I remember, it had to be 1979, one of my literature
professors was bemoaning the lack of genuine heroes in our age, of accomplished
people with unsullied reputations, and he asked any of us to name
someone—politician, movie star, athlete, artist, writer—worthy of unequivocal
admiration. I said, rather off-handedly, because I didn’t really pay that much
attention to either popular culture or the Vatican, “What about the Pope?” My professor
deflated slightly, as if my answer were both surprising, annoying even, and a
little unfair, like, “well, of course the Pope.” Then I said, “no, I don’t mean
the Pope as Pope, I mean the guy himself. I mean, I hear he was a writer, an
artist, an intellectual, you know, kind of a Renaissance guy.” I couldn’t
remember his name exactly, Karol Wotyła, and certainly wouldn’t have been able
to pronounce it correctly even if I had known how to spell it (Vo-TEE-wa). And
this was before, I think, the assassination attempt, and before he became the
Pope and the saint we’ve come to understand him to have been. (Over the years I
would come to doubt his infallibility on any number of points, and I read he
wasn’t a particularly able administrator, but I never found reason to doubt his
faith or his integrity as a thinking, feeling human being.)

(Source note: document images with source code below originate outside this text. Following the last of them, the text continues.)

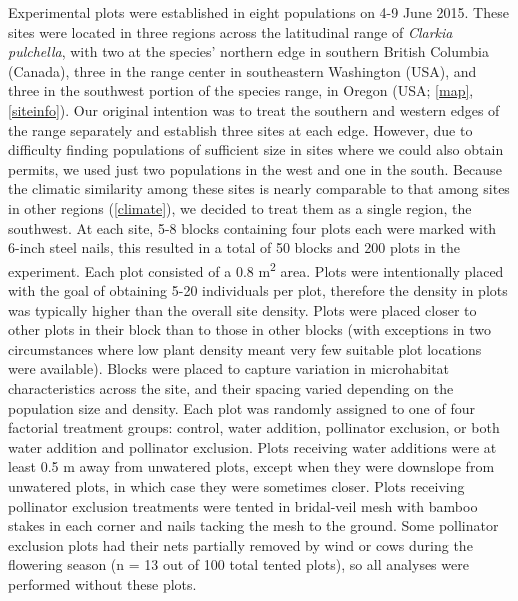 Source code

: \documentclass{article}
\begin{document}
Experimental plots were established in eight populations on 4-9 June 2015. These sites were located in three regions across the latitudinal range of \textit{Clarkia pulchella}, with two at the species' northern edge in southern British Columbia (Canada), three in the range center in southeastern Washington (USA), and three in the southwest portion of the species range, in Oregon (USA; \autoref{map}, \autoref{siteinfo}). Our original intention was to treat the southern and western edges of the range separately and establish three sites at each edge. However, due to difficulty finding populations of sufficient size in sites where we could also obtain permits, we used just two populations in the west and one in the south. Because the climatic similarity among these sites is nearly comparable to that among sites in other regions (\autoref{climate}), we decided to treat them as a single region, the southwest. At each site, 5-8 blocks containing four plots each were marked with 6-inch steel nails, this resulted in a total of 50 blocks and 200 plots in the experiment. Each plot consisted of a 0.8 m\textsuperscript{2} area. Plots were intentionally placed with the goal of obtaining 5-20 individuals per plot, therefore the density in plots was typically higher than the overall site density. Plots were placed closer to other plots in their block than to those in other blocks (with exceptions in two circumstances where low plant density meant very few suitable plot locations were available). Blocks were placed to capture variation in microhabitat characteristics across the site, and their spacing varied depending on the population size and density. Each plot was randomly assigned to one of four factorial treatment groups: control, water addition, pollinator exclusion, or both water addition and pollinator exclusion. Plots receiving water additions were at least 0.5 m away from unwatered plots, except when they were downslope from unwatered plots, in which case they were sometimes closer. Plots receiving pollinator exclusion treatments were tented in bridal-veil mesh with bamboo stakes in each corner and nails tacking the mesh to the ground. Some pollinator exclusion plots had their nets partially removed by wind or cows during the flowering season (n = 13 out of 100 total tented plots), so all analyses were performed without these plots. 
\end{document}
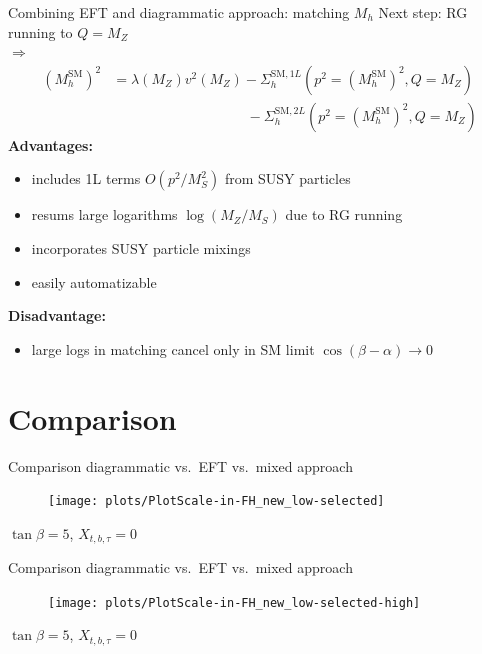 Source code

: \documentclass[hyperref={pdfpagelabels=false},ngerman]{beamer}
\renewcommand{\emph}{\textbf}
\newcommand{\SM}{\ensuremath{\text{SM}}}
\begin{document}
\begin{frame}{Combining EFT and diagrammatic approach: matching $M_h$}
  Next step: RG running to $Q = M_Z$\\
  $\Rightarrow$
  \begin{align*}
    (M_h^{\SM})^2 &= \lambda(M_Z) v^2(M_Z) - \Sigma^{\SM,1L}_h(p^2 = (M_h^{\SM})^2,Q = M_Z) \\
    &\phantom{=\; \lambda(M_Z) v^2(M_Z)} - \Sigma^{\SM,2L}_h(p^2 = (M_h^{\SM})^2,Q = M_Z)
  \end{align*}
  \emph{Advantages:}
  \begin{itemize}
  \item includes 1L terms $O(p^2/M_S^2)$ from SUSY particles
  \item resums large logarithms $\log(M_Z/M_S)$ due to RG running
  \item incorporates SUSY particle mixings
  \item easily automatizable
  \end{itemize}
  \emph{Disadvantage:}
  \begin{itemize}
  \item large logs in matching cancel only in SM limit $\cos(\beta - \alpha) \rightarrow 0$
  \end{itemize}
\end{frame}


\section{Comparison}

\begin{frame}{Comparison diagrammatic vs.\ EFT vs.\ mixed approach}
  \begin{figure}
    \centering
    \texttt{[image: plots/PlotScale-in-FH\_new\_low-selected]}
  \end{figure}
  $\tan\beta = 5$, $X_{t,b,\tau} = 0$
\end{frame}

\begin{frame}{Comparison diagrammatic vs.\ EFT vs.\ mixed approach}
  \begin{figure}
    \centering
    \texttt{[image: plots/PlotScale-in-FH\_new\_low-selected-high]}
  \end{figure}
  $\tan\beta = 5$, $X_{t,b,\tau} = 0$
\end{frame}

\end{document}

My authorities, Polish writers, among them Miłosz
and Andrzej Stasiuk, confirm that my early, uneducated guess, was about as
right as I’ve ever guessed on any exam question, ever. Miłosz’s poem, “Ode for
the Eightieth Birthday of Pope John Paul II,” fairly rings, peals in
affirmation, “Your portrait in our homes every day remind[s] us/How much one
man can accomplish and how sainthood works.” (710) Pretty unequivocal. And this
last month, on the Planty surrounding
the town square, a photographic exhibit of the Pope’s last years, particularly
his visits to Poland, almost haunts the heart of this city. The words from
Stasiuk’s Fado perfectly describe the
impact of this collection, on me anyway:
In this idiotic world where old age has become
outlawed, where sickness and weakness border on the criminal, where anyone who
lacks the strength to produce and consume becomes an outcast, where failure and
destitution are acceptable only in television reports from distant lands, he
had the courage to die with millions watching; he had the courage to show his
wasted body, his face constricted with suffering, his dragging feet, his death
throes. This was his last lesson at a time when he could no longer speak. (140)
He showed us how to die. I was talking about him
with Monika and wondering aloud how he could have been so powerful, so
effective a presence. She stopped me and said, “Josh, he was an actor.”
An act none of us could have followed. Peace be with you, Benedict.